Provide a verbatim copy of the data below.

(Given information Opens)

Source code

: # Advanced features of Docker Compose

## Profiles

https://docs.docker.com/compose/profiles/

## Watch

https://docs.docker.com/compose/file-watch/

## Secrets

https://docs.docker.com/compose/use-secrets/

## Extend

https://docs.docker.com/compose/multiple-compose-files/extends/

(Given information Closes)

> Answer section:
Source code

: # Advanced features of Docker Compose

## Profiles

https://docs.docker.com/compose/profiles/

## Watch

https://docs.docker.com/compose/file-watch/

## Secrets

https://docs.docker.com/compose/use-secrets/

## Extend

https://docs.docker.com/compose/multiple-compose-files/extends/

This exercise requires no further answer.